_WHAT IS REQUIRED_
Across the data below, state how many lines hold "site", and reply with nothing but that number.

_LISTED ENTRIES_
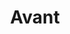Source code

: ---
title: "Avant"
url: /ciudad-autonoma-de-buenos-aires/avant-avenida-cordoba/
shop: motocicleta
---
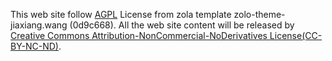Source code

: This web site follow [AGPL](./LICENSE) License from zola template zolo-theme-jiaxiang.wang (0d9c668).
All the web site content will be released by [Creative Commons Attribution-NonCommercial-NoDerivatives License(CC-BY-NC-ND)](https://en.wikipedia.org/wiki/Creative_Commons_license).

_WRITTEN SOLUTION_
2